(Saved data entries)
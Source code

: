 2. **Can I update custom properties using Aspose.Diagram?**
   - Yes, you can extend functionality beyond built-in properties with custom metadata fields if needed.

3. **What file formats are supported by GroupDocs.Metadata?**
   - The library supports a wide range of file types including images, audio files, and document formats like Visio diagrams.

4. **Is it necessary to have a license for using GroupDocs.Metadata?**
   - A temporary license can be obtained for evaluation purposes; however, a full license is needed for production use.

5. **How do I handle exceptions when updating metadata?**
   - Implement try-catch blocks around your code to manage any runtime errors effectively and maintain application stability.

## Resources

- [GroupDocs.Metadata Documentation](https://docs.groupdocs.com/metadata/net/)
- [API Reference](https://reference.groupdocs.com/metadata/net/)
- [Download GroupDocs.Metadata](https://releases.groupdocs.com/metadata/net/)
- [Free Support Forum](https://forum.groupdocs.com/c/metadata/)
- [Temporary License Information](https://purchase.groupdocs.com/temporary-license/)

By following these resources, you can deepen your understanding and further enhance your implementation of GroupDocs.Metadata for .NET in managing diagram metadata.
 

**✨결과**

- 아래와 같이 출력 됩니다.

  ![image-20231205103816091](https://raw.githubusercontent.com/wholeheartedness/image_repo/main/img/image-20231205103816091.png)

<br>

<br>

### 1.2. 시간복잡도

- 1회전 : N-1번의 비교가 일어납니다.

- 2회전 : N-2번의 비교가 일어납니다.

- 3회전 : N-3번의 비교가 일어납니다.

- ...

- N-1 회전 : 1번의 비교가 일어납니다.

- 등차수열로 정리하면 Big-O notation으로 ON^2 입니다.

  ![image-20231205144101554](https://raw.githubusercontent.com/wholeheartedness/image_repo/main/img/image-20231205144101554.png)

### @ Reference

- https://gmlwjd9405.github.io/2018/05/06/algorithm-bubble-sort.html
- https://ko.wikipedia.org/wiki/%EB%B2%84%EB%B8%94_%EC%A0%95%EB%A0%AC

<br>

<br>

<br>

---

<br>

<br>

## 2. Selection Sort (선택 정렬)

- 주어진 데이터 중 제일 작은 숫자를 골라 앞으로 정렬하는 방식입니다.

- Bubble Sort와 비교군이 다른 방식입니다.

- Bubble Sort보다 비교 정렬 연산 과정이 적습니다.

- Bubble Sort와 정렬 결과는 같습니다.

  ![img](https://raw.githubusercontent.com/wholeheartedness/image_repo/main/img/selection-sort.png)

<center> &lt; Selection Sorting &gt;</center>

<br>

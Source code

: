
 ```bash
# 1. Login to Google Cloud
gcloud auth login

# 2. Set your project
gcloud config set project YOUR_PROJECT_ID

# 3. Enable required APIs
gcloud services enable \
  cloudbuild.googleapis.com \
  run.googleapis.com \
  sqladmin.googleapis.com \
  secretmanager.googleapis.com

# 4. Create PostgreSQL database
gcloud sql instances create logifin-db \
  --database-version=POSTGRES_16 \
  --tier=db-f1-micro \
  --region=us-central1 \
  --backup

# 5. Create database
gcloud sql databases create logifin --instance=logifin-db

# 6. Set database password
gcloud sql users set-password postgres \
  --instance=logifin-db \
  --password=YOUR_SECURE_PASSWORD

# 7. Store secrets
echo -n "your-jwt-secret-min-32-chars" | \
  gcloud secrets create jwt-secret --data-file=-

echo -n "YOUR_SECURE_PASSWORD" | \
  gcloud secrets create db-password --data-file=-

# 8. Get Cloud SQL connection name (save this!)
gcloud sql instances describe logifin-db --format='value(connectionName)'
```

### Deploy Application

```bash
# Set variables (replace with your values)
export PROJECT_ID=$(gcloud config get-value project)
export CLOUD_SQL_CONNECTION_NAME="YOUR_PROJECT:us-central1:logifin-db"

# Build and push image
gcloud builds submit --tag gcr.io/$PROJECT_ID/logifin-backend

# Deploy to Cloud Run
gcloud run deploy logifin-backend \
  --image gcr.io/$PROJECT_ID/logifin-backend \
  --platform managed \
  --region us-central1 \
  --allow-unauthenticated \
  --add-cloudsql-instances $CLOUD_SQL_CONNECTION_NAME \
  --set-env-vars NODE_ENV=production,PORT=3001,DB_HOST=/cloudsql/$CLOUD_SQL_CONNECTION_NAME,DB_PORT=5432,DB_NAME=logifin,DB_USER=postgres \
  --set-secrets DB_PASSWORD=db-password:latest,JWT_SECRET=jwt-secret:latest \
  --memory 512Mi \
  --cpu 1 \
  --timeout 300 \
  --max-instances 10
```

> The task
Beginning with the first line above, could you copy every line exactly, up to and including the one with "- Bubble Sort와 정렬 결과는 같습니다."?

> Result below
Source code

: 2. **Can I update custom properties using Aspose.Diagram?**
   - Yes, you can extend functionality beyond built-in properties with custom metadata fields if needed.

3. **What file formats are supported by GroupDocs.Metadata?**
   - The library supports a wide range of file types including images, audio files, and document formats like Visio diagrams.

4. **Is it necessary to have a license for using GroupDocs.Metadata?**
   - A temporary license can be obtained for evaluation purposes; however, a full license is needed for production use.

5. **How do I handle exceptions when updating metadata?**
   - Implement try-catch blocks around your code to manage any runtime errors effectively and maintain application stability.

## Resources

- [GroupDocs.Metadata Documentation](https://docs.groupdocs.com/metadata/net/)
- [API Reference](https://reference.groupdocs.com/metadata/net/)
- [Download GroupDocs.Metadata](https://releases.groupdocs.com/metadata/net/)
- [Free Support Forum](https://forum.groupdocs.com/c/metadata/)
- [Temporary License Information](https://purchase.groupdocs.com/temporary-license/)

By following these resources, you can deepen your understanding and further enhance your implementation of GroupDocs.Metadata for .NET in managing diagram metadata.
 

**✨결과**

- 아래와 같이 출력 됩니다.

  ![image-20231205103816091](https://raw.githubusercontent.com/wholeheartedness/image_repo/main/img/image-20231205103816091.png)

<br>

<br>

### 1.2. 시간복잡도

- 1회전 : N-1번의 비교가 일어납니다.

- 2회전 : N-2번의 비교가 일어납니다.

- 3회전 : N-3번의 비교가 일어납니다.

- ...

- N-1 회전 : 1번의 비교가 일어납니다.

- 등차수열로 정리하면 Big-O notation으로 ON^2 입니다.

  ![image-20231205144101554](https://raw.githubusercontent.com/wholeheartedness/image_repo/main/img/image-20231205144101554.png)

### @ Reference

- https://gmlwjd9405.github.io/2018/05/06/algorithm-bubble-sort.html
- https://ko.wikipedia.org/wiki/%EB%B2%84%EB%B8%94_%EC%A0%95%EB%A0%AC

<br>

<br>

<br>

---

<br>

<br>

## 2. Selection Sort (선택 정렬)

- 주어진 데이터 중 제일 작은 숫자를 골라 앞으로 정렬하는 방식입니다.

- Bubble Sort와 비교군이 다른 방식입니다.

- Bubble Sort보다 비교 정렬 연산 과정이 적습니다.

- Bubble Sort와 정렬 결과는 같습니다.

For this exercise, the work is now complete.